Cyllan se estremeció involuntariamente al oír la palabra Warp. Todos los hombres, mujeres y niños del país sentían un miedo justificado a las misteriosas tormentas sobrenaturales que llegaban aullando del Norte a intervalos imprevisibles. Nadie se atrevía a enfrentarse al aire libre con el cielo pulsátil y las estridentes voces demoníacas de un Warp; los pocos locos o valientes que lo habían hecho habían desaparecido sin dejar rastro. Ni siquiera los eruditos más sabios sabían de dónde venían los Warps ni qué los impulsaba; según la leyenda, eran el último legado que las fuerzas del Caos dejaron cuando los seguidores de Aeoris destruyeron a los Ancianos y restablecieron el imperio del Orden.

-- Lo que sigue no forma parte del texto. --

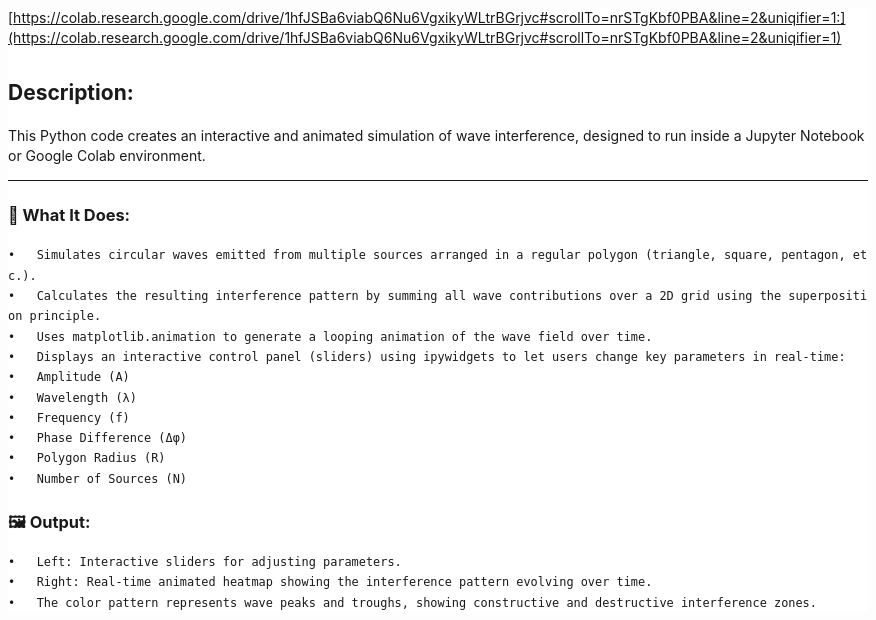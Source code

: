 



[https://colab.research.google.com/drive/1hfJSBa6viabQ6Nu6VgxikyWLtrBGrjvc#scrollTo=nrSTgKbf0PBA&line=2&uniqifier=1:](https://colab.research.google.com/drive/1hfJSBa6viabQ6Nu6VgxikyWLtrBGrjvc#scrollTo=nrSTgKbf0PBA&line=2&uniqifier=1)

## Description:

This Python code creates an interactive and animated simulation of wave interference, designed to run inside a Jupyter Notebook or Google Colab environment.

---
### 🔧 What It Does:

	•	Simulates circular waves emitted from multiple sources arranged in a regular polygon (triangle, square, pentagon, etc.).
	•	Calculates the resulting interference pattern by summing all wave contributions over a 2D grid using the superposition principle.
	•	Uses matplotlib.animation to generate a looping animation of the wave field over time.
	•	Displays an interactive control panel (sliders) using ipywidgets to let users change key parameters in real-time:
	•	Amplitude (A)
	•	Wavelength (λ)
	•	Frequency (f)
	•	Phase Difference (Δφ)
	•	Polygon Radius (R)
	•	Number of Sources (N)

### 🖼 Output:

	•	Left: Interactive sliders for adjusting parameters.
	•	Right: Real-time animated heatmap showing the interference pattern evolving over time.
	•	The color pattern represents wave peaks and troughs, showing constructive and destructive interference zones.
  
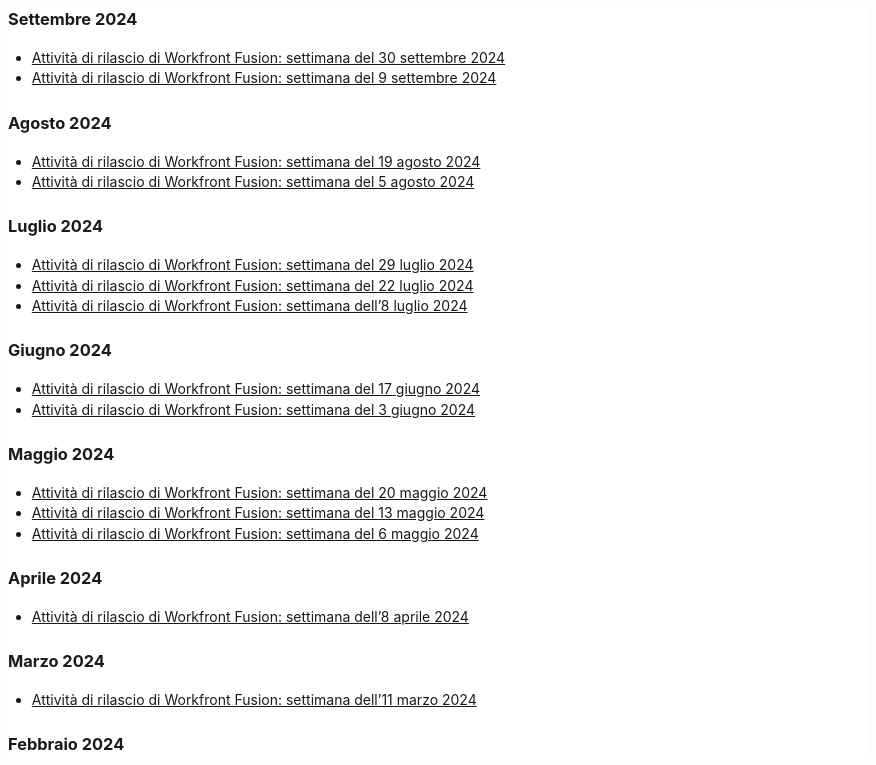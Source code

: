 ### Settembre 2024

* [Attività di rilascio di Workfront Fusion: settimana del 30 settembre 2024](/help/workfront-fusion/fusion-product-releases/fusion-releases-2024/fusion-2024-9-30.md)
* [Attività di rilascio di Workfront Fusion: settimana del 9 settembre 2024](/help/workfront-fusion/fusion-product-releases/fusion-releases-2024/fusion-2024-9-9.md)


### Agosto 2024

* [Attività di rilascio di Workfront Fusion: settimana del 19 agosto 2024](/help/workfront-fusion/fusion-product-releases/fusion-releases-2024/fusion-2024-8-19.md)
* [Attività di rilascio di Workfront Fusion: settimana del 5 agosto 2024](/help/workfront-fusion/fusion-product-releases/fusion-releases-2024/fusion-2024-8-5.md)

### Luglio 2024

* [Attività di rilascio di Workfront Fusion: settimana del 29 luglio 2024](/help/workfront-fusion/fusion-product-releases/fusion-releases-2024/fusion-2024-7-29.md)
* [Attività di rilascio di Workfront Fusion: settimana del 22 luglio 2024](/help/workfront-fusion/fusion-product-releases/fusion-releases-2024/fusion-2024-7-22.md)
* [Attività di rilascio di Workfront Fusion: settimana dell’8 luglio 2024](/help/workfront-fusion/fusion-product-releases/fusion-releases-2024/fusion-2024-7-11.md)


### Giugno 2024

* [Attività di rilascio di Workfront Fusion: settimana del 17 giugno 2024](/help/workfront-fusion/fusion-product-releases/fusion-releases-2024/fusion-2024-6-17.md)
* [Attività di rilascio di Workfront Fusion: settimana del 3 giugno 2024](/help/workfront-fusion/fusion-product-releases/fusion-releases-2024/fusion-2024-6-3.md)


### Maggio 2024

* [Attività di rilascio di Workfront Fusion: settimana del 20 maggio 2024](/help/workfront-fusion/fusion-product-releases/fusion-releases-2024/fusion-2024-5-20.md)
* [Attività di rilascio di Workfront Fusion: settimana del 13 maggio 2024](/help/workfront-fusion/fusion-product-releases/fusion-releases-2024/fusion-2024-5-13.md)
* [Attività di rilascio di Workfront Fusion: settimana del 6 maggio 2024](/help/workfront-fusion/fusion-product-releases/fusion-releases-2024/fusion-2024-5-6.md)

### Aprile 2024

* [Attività di rilascio di Workfront Fusion: settimana dell’8 aprile 2024](/help/workfront-fusion/fusion-product-releases/fusion-releases-2024/fusion-2024-4-8.md)


### Marzo 2024

* [Attività di rilascio di Workfront Fusion: settimana dell’11 marzo 2024](/help/workfront-fusion/fusion-product-releases/fusion-releases-2024/fusion-2024-3-14.md)

### Febbraio 2024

Pero fuera cual fuese el poder que había detrás de los Warps (y era algo en lo que la gente sensata prefería no pensar), Drachea tenía razón al decir que la incidencia de los Warps había aumentado últimamente. Sólo hacía cinco años que, al cruzar las fértiles llanuras que separaban Shu de Perspectiva, había oído la pandilla de Kand Brialen el sonido más temido en todo el mundo: el débil pero estridente aullido que, viniendo del Norte, anunciaba que se acercaba la tormenta. Cyllan aún veía en sus pesadillas aquella desesperada carrera hasta el refugio más próximo contra las tormentas, uno de los largos y estrechos cobertizos que habían sido construidos para seguridad de los viajeros a lo largo de las principales rutas ganaderas; y recordaba con pavor el interminable tormento sufrido en el interior del precario refugio, mientras yacía con la cara enterrada en su abrigo, tapándose los oídos para no escuchar el estruendoso caos, ni el mugido de las aterrorizadas reses a su alrededor. Había sido su tercera experiencia de esta clase desde que habían salido de la Provincia Vacía…

Incluso la tranquila actitud de Drachea se había alterado con el tema. Dándose cuenta de que la atmósfera se estaba haciendo incómoda, señaló la jarra que estaba entre los dos sobre la mesa.

—No has tocado el vino.

—¡Oh…! Sí, gracias.

Cyllan no se estaba concentrando; había rechazado el horrible recuerdo, pero seguía inquieta. Su instinto animal la aguijoneaba de nuevo…

—En cuanto a ese misterio del Castillo —siguió diciendo Drachea—, creo que los Iniciados tienen sus propias razones, que no conviene investigar. Aunque, si al leer las piedras vieras un presagio que pudiese decirnos algo…

La miró, esperanzado, y ella sacudió enérgicamente la cabeza.

—¡No! No me atrevería, no me atrevería a intentar ver claro en esas cosas. Leeré para ti, Drachea, pero no iré más lejos.